• What you will do: Below are some entries; state how many of their lines include the word "traceroute" and give no more than that number.

• Working data:
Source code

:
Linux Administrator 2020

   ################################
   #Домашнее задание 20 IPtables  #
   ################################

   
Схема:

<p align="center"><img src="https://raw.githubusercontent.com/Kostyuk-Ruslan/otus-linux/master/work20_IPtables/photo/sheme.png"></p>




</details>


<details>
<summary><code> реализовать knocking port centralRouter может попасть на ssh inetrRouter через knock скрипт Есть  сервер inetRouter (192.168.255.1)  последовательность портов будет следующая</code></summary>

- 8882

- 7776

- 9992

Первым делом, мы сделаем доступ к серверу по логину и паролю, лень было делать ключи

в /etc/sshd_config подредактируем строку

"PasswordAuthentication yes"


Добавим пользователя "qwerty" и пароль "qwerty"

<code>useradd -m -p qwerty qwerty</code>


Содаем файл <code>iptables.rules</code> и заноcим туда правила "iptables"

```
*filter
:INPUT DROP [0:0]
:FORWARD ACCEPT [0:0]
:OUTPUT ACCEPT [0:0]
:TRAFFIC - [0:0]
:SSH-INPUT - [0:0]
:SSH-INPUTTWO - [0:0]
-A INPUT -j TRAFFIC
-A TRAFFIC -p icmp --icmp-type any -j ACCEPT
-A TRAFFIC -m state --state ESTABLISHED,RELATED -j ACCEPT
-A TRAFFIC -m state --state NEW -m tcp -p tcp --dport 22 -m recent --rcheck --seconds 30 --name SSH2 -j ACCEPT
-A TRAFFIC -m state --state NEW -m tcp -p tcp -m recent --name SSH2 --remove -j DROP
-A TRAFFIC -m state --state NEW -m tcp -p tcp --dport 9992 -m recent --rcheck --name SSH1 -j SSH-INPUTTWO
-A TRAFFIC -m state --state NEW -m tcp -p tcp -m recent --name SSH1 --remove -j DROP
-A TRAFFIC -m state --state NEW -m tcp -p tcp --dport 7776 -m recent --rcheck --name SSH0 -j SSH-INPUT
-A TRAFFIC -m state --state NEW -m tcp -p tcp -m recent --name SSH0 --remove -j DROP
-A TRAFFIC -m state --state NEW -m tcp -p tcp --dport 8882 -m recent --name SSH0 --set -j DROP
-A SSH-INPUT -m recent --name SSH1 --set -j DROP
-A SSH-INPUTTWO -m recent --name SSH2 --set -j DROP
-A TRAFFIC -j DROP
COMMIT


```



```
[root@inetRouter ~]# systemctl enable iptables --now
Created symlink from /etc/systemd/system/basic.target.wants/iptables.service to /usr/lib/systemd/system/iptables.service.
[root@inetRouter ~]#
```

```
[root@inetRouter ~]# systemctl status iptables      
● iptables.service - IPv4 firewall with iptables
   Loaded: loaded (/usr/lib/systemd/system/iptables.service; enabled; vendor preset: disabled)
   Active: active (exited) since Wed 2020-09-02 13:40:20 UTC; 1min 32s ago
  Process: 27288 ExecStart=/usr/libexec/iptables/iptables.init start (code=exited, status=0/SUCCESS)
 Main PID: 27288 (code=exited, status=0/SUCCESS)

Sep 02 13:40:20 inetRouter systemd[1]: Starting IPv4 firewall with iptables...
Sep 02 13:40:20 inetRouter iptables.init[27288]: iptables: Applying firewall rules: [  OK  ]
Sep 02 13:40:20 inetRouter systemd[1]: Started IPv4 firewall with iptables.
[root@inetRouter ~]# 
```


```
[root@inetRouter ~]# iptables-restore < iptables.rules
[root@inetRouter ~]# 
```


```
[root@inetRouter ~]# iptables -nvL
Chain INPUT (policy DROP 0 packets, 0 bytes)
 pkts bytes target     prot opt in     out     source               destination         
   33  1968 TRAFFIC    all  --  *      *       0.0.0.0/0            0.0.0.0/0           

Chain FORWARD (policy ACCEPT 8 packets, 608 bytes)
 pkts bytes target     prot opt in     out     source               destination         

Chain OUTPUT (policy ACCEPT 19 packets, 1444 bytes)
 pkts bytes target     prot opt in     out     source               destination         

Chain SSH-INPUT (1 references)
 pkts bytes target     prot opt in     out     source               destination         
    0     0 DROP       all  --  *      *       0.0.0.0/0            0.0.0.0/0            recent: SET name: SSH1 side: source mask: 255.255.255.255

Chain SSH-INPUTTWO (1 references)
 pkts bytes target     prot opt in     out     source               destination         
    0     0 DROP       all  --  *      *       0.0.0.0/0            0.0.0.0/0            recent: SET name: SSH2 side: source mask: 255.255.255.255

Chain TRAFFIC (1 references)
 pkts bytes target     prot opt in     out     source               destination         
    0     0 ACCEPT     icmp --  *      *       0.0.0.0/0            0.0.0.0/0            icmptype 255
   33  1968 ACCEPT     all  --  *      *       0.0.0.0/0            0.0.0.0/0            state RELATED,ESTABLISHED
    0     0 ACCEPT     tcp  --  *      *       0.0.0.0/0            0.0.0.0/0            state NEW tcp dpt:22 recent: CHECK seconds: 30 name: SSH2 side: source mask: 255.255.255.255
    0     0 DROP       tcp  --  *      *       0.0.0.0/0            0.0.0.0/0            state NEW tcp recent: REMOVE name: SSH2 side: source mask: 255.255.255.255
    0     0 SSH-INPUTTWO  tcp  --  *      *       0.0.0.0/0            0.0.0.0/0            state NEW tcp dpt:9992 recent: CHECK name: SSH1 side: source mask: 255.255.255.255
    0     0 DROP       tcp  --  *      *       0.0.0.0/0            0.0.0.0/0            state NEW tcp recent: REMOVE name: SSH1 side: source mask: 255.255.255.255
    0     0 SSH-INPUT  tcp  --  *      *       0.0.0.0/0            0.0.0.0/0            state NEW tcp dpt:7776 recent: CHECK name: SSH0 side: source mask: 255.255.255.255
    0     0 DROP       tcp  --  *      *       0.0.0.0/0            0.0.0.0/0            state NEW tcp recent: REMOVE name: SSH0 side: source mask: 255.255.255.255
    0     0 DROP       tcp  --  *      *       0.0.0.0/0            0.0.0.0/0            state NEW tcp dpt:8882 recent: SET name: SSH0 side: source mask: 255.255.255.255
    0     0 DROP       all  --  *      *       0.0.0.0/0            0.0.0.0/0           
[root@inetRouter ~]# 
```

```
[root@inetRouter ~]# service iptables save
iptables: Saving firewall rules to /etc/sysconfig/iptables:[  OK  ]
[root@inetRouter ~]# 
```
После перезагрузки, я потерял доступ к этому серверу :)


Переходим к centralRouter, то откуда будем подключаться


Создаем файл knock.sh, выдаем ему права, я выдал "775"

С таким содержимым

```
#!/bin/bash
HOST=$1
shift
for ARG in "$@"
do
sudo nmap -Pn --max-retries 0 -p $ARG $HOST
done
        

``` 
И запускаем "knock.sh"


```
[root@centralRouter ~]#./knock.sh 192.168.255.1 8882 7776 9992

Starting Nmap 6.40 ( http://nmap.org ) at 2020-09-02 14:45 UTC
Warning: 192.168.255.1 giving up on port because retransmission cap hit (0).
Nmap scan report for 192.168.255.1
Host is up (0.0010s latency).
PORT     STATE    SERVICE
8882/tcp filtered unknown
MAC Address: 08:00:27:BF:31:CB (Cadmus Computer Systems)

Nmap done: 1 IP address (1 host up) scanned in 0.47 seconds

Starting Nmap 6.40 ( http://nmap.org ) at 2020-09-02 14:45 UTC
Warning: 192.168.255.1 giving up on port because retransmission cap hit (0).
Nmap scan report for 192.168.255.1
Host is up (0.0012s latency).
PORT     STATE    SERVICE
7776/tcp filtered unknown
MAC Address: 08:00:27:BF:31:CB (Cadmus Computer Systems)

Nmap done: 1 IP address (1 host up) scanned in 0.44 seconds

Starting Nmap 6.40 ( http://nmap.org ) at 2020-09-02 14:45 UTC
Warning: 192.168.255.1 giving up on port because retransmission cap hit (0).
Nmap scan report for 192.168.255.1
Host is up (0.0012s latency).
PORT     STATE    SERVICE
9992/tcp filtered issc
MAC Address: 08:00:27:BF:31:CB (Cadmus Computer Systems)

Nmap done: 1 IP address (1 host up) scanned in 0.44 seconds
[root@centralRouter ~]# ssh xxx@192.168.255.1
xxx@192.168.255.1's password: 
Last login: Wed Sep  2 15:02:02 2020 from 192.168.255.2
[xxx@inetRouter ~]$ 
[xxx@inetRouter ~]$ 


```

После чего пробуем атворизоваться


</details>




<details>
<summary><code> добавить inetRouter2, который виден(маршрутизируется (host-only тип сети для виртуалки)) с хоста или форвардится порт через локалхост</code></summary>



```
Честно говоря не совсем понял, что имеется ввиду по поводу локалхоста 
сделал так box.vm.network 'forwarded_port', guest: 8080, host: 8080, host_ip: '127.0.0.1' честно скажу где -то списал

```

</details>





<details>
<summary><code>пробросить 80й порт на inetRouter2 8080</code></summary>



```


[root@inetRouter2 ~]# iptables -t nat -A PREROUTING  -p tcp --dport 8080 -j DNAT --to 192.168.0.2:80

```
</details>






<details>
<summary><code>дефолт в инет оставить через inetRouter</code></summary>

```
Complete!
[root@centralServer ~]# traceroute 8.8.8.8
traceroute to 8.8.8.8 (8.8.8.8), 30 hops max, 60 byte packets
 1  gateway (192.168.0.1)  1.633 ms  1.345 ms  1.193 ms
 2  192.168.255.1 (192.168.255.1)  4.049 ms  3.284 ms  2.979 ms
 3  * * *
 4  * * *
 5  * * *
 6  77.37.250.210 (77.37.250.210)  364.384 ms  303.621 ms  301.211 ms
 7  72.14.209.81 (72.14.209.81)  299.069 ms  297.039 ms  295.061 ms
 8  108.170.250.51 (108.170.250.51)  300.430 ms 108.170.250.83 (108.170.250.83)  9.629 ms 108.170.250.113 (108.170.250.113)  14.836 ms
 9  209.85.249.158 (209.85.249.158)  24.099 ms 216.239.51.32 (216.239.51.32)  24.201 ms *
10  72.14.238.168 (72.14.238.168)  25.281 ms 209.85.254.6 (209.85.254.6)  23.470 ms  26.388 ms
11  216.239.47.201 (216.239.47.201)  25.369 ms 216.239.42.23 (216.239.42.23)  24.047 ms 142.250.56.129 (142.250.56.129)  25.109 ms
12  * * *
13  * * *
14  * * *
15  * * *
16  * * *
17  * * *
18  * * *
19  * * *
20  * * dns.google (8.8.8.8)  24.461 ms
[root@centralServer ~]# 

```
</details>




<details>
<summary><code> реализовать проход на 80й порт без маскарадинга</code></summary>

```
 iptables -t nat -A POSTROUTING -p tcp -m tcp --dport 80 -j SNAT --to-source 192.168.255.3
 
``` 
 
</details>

• Answer space: 2